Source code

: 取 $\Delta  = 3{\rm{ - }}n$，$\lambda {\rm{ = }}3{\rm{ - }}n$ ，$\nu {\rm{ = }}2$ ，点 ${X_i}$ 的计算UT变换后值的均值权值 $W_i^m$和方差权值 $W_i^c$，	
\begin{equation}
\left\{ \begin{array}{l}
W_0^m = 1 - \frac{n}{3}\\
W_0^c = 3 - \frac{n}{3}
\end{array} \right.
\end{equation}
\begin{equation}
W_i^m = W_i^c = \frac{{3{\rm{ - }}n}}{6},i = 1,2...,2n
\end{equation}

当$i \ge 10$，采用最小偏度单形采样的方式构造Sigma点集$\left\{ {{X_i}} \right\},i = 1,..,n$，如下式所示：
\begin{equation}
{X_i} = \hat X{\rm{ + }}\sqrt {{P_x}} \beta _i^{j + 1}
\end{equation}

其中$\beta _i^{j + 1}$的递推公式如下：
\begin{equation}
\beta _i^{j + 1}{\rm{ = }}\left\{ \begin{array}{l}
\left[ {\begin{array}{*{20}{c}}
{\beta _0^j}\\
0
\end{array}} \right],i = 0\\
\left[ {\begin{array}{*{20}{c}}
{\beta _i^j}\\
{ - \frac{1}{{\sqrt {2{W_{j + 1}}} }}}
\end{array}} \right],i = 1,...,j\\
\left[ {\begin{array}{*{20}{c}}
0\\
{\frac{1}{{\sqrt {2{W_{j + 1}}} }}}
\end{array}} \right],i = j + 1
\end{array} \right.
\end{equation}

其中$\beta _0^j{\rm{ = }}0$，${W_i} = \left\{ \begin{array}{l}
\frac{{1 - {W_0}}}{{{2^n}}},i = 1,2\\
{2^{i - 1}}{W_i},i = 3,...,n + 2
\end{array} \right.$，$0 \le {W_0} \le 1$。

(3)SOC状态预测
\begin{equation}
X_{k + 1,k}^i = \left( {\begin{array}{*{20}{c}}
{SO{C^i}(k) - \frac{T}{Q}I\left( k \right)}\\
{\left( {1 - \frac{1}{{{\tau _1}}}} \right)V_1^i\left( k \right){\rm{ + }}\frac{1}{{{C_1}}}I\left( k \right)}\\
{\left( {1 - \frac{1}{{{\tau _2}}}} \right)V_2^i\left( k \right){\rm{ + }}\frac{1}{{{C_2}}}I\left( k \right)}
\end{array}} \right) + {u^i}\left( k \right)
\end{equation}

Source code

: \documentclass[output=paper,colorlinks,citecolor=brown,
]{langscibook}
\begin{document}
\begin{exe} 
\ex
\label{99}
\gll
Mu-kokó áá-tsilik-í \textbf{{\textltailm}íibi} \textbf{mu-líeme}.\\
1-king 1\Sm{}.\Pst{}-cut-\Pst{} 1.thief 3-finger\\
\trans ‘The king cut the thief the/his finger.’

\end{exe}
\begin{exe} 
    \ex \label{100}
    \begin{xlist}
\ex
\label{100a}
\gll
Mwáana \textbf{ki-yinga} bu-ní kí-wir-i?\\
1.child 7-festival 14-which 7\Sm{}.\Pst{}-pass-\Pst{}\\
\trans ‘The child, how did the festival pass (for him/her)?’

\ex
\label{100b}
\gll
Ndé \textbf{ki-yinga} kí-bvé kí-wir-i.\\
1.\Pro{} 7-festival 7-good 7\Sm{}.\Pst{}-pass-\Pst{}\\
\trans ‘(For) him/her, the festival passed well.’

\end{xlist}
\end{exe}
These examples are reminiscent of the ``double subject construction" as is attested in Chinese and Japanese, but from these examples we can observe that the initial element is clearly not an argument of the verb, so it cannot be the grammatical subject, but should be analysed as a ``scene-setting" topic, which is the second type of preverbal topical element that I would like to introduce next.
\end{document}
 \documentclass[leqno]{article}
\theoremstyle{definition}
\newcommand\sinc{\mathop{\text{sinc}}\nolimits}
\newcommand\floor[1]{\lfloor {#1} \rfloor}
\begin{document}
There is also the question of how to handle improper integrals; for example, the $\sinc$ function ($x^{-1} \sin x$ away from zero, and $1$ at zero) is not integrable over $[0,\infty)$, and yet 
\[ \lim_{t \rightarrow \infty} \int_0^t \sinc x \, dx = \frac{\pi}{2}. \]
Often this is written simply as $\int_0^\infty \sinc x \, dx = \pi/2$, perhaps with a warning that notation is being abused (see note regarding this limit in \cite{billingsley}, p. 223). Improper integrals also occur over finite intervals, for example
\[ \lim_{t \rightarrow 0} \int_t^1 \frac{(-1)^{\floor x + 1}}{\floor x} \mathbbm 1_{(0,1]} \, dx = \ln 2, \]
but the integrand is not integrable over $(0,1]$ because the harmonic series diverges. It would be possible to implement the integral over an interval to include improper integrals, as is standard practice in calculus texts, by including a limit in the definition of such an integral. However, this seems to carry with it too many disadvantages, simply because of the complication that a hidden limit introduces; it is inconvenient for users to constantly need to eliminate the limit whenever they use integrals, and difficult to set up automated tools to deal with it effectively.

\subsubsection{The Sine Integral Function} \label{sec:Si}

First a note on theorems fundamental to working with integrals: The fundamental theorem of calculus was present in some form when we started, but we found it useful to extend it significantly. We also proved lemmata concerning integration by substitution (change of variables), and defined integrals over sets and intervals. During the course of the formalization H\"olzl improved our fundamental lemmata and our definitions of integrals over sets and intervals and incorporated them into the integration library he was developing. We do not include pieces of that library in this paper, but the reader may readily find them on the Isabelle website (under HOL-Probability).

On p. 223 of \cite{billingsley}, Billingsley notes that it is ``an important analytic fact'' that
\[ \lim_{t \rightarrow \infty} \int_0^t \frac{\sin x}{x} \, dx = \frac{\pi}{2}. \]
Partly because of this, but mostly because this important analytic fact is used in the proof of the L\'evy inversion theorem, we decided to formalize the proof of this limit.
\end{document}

------------------------------------

** Aim of the task **
Whenever the string "from" shows up in a line of the entries, copy that line.

** Expected answer **
These examples are reminiscent of the ``double subject construction" as is attested in Chinese and Japanese, but from these examples we can observe that the initial element is clearly not an argument of the verb, so it cannot be the grammatical subject, but should be analysed as a ``scene-setting" topic, which is the second type of preverbal topical element that I would like to introduce next.
There is also the question of how to handle improper integrals; for example, the $\sinc$ function ($x^{-1} \sin x$ away from zero, and $1$ at zero) is not integrable over $[0,\infty)$, and yet 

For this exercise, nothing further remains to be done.